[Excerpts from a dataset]
* * *

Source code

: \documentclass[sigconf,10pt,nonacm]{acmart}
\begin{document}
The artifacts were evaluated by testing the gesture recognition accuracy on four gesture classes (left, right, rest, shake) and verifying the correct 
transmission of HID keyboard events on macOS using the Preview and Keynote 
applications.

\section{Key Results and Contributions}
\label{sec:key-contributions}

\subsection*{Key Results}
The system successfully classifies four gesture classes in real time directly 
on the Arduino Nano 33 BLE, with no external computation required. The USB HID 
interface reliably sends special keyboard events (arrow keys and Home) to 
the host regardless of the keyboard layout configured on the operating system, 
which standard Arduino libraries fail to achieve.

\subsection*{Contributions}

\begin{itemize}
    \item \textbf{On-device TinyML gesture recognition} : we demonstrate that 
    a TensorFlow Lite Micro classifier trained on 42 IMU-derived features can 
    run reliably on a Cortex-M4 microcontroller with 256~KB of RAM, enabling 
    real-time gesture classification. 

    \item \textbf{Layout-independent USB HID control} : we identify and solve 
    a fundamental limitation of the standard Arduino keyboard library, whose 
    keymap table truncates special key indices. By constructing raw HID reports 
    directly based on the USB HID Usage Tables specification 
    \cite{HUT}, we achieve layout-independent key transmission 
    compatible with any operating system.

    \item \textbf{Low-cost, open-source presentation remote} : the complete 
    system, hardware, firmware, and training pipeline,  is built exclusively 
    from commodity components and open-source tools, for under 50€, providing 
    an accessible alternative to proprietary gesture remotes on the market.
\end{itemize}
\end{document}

* * *

Assignment
From the first line of the data through the line with "applications.", quote each line exactly and add nothing else.

Response to this exercise
Source code

: \documentclass[sigconf,10pt,nonacm]{acmart}
\begin{document}
The artifacts were evaluated by testing the gesture recognition accuracy on four gesture classes (left, right, rest, shake) and verifying the correct 
transmission of HID keyboard events on macOS using the Preview and Keynote 
applications.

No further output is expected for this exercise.